On Crucible, the platoon of 120 day recruits is supposed to survive for twenty days while fighting various combat scenarios against combat drones and other AI directed threats, all overseen by a staff of instructors safe inside an orbital platform. Major Svensson, his doctor and gunny Kerr will tag along. It all sounds simple, but of course things go wrong quickly. First there's staff sergeant Beyhn who carries a secret that could kill him and makes him fall ill at the worst possible moment. Then the Combat Processsing Node directing the "enemy" forces goes haywire and starts attacking with real life ammunition. Suddenly it's up to Kerr and the major to sheepherd the rookie marines to safety...

Meanwhile, in a subplot carried over from The Better Part of Valor, gunny Kerr is still worrying about Big Yellow, the alien ship she encountered and some of the things that happened after they had gotten off the ship, things that don't make sense, like a disappearing escape pod only she and Craig Ryder --the civilian salvage contractor she fell in love with -- remember.

The marines in which Kerr serves are multispecies, with humans, Kaytan and Krai all serving, these three races having been brought into the Confederation especially because of their aggressive natures, to fight its wars against another multispecies alliance, the Others. Not that any of these warrior species is much respected for their nature by the supposedly more evolved and pacifistic Elder and Middle races. It's a familiar setup we've seen in other sf novels. Both the Krai and the Kaytan are stereotypical alien races with one or two defining characteristics: the Krai are omnivores eating everything they can get their hands on, including fellow marines if need be, while the Kaytan are omnisexual and ready to hump anything that's willing and stands still long enough. For the various Krai or di'Kaytan marines this is the main thing that distinguishes them from their human counterparts: they either eat everything or fuck everything. Apart from that, they're marines.

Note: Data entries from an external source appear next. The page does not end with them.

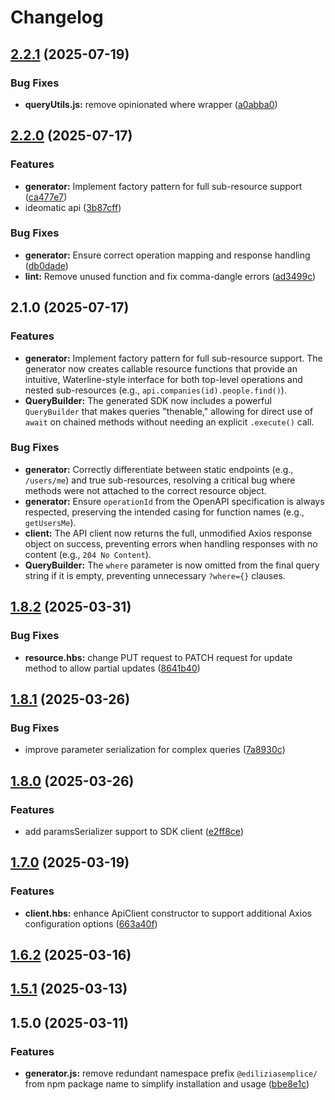 # Changelog

## [2.2.1](https://github.com/enricodeleo/aquasdk/compare/v2.2.0...v2.2.1) (2025-07-19)

### Bug Fixes

* **queryUtils.js:** remove opinionated where wrapper ([a0abba0](https://github.com/enricodeleo/aquasdk/commit/a0abba09a116784d4998925c3e98fd21c70ee8bf))

## [2.2.0](https://github.com/enricodeleo/aquasdk/compare/v1.8.2...v2.2.0) (2025-07-17)

### Features

* **generator:** Implement factory pattern for full sub-resource support ([ca477e7](https://github.com/enricodeleo/aquasdk/commit/ca477e79fdaac9c1cfc6b2395fd341ad9a4df8f9))
* ideomatic api ([3b87cff](https://github.com/enricodeleo/aquasdk/commit/3b87cfff16c08ee8f9399920826464249e6ae60f))

### Bug Fixes

* **generator:** Ensure correct operation mapping and response handling ([db0dade](https://github.com/enricodeleo/aquasdk/commit/db0dadecc7d8322f5da74971ab6c2924df985d71))
* **lint:** Remove unused function and fix comma-dangle errors ([ad3499c](https://github.com/enricodeleo/aquasdk/commit/ad3499c49aabe5b5b1ea1e5fc2ae856c2e92dde0))

## 2.1.0 (2025-07-17)

### Features

*   **generator:** Implement factory pattern for full sub-resource support. The generator now creates callable resource functions that provide an intuitive, Waterline-style interface for both top-level operations and nested sub-resources (e.g., `api.companies(id).people.find()`).
*   **QueryBuilder:** The generated SDK now includes a powerful `QueryBuilder` that makes queries "thenable," allowing for direct use of `await` on chained methods without needing an explicit `.execute()` call.

### Bug Fixes

*   **generator:** Correctly differentiate between static endpoints (e.g., `/users/me`) and true sub-resources, resolving a critical bug where methods were not attached to the correct resource object.
*   **generator:** Ensure `operationId` from the OpenAPI specification is always respected, preserving the intended casing for function names (e.g., `getUsersMe`).
*   **client:** The API client now returns the full, unmodified Axios response object on success, preventing errors when handling responses with no content (e.g., `204 No Content`).
*   **QueryBuilder:** The `where` parameter is now omitted from the final query string if it is empty, preventing unnecessary `?where={}` clauses.

## [1.8.2](https://github.com/enricodeleo/aquasdk/compare/v1.8.1...v1.8.2) (2025-03-31)

### Bug Fixes

* **resource.hbs:** change PUT request to PATCH request for update method to allow partial updates ([8641b40](https://github.com/enricodeleo/aquasdk/commit/8641b40e5daefe7cf6ba1c5fb776f882cc847bb9))

## [1.8.1](https://github.com/enricodeleo/aquasdk/compare/v1.8.0...v1.8.1) (2025-03-26)

### Bug Fixes

* improve parameter serialization for complex queries ([7a8930c](https://github.com/enricodeleo/aquasdk/commit/7a8930cc00536d17e6cd0053117a9b8f94217a35))

## [1.8.0](https://github.com/enricodeleo/aquasdk/compare/v1.7.0...v1.8.0) (2025-03-26)

### Features

* add paramsSerializer support to SDK client ([e2ff8ce](https://github.com/enricodeleo/aquasdk/commit/e2ff8ce74b15075374c7d70025bf7367a8c04c10))

## [1.7.0](https://github.com/enricodeleo/aquasdk/compare/v1.6.2...v1.7.0) (2025-03-19)

### Features

* **client.hbs:** enhance ApiClient constructor to support additional Axios configuration options ([663a40f](https://github.com/enricodeleo/aquasdk/commit/663a40f4698f59b4720fd6509ea96a8ec3f5d910))

## [1.6.2](https://github.com/enricodeleo/aquasdk/compare/v1.6.1...v1.6.2) (2025-03-16)

## [1.5.1](https://github.com/enricodeleo/aquasdk/compare/1.5.0...1.5.1) (2025-03-13)

## 1.5.0 (2025-03-11)


### Features

* **generator.js:** remove redundant namespace prefix `@ediliziasemplice/` from npm package name to simplify installation and usage ([bbe8e1c](https://github.com/enricodeleo/aquasdk/commit/bbe8e1c325809598831349ea30e309f1950266de))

I've got a fairly low standard for military science fiction: as long as the battles are good and all the military bits sounds plausible I'm not too worried about the writing or characterisation, which is why I can still enjoy David Weber's novels. Tanya Huff is a much better writer however and hence The Heart of Valor is much better than it needed to be, as a lightweight mil-sf romp. It's not world changing science fiction by a longshot, but it's the kind of novel you inhale in one long sit, then run out to get the sequel.

Webpage created 20-02-2012, last updated 19-05-2013.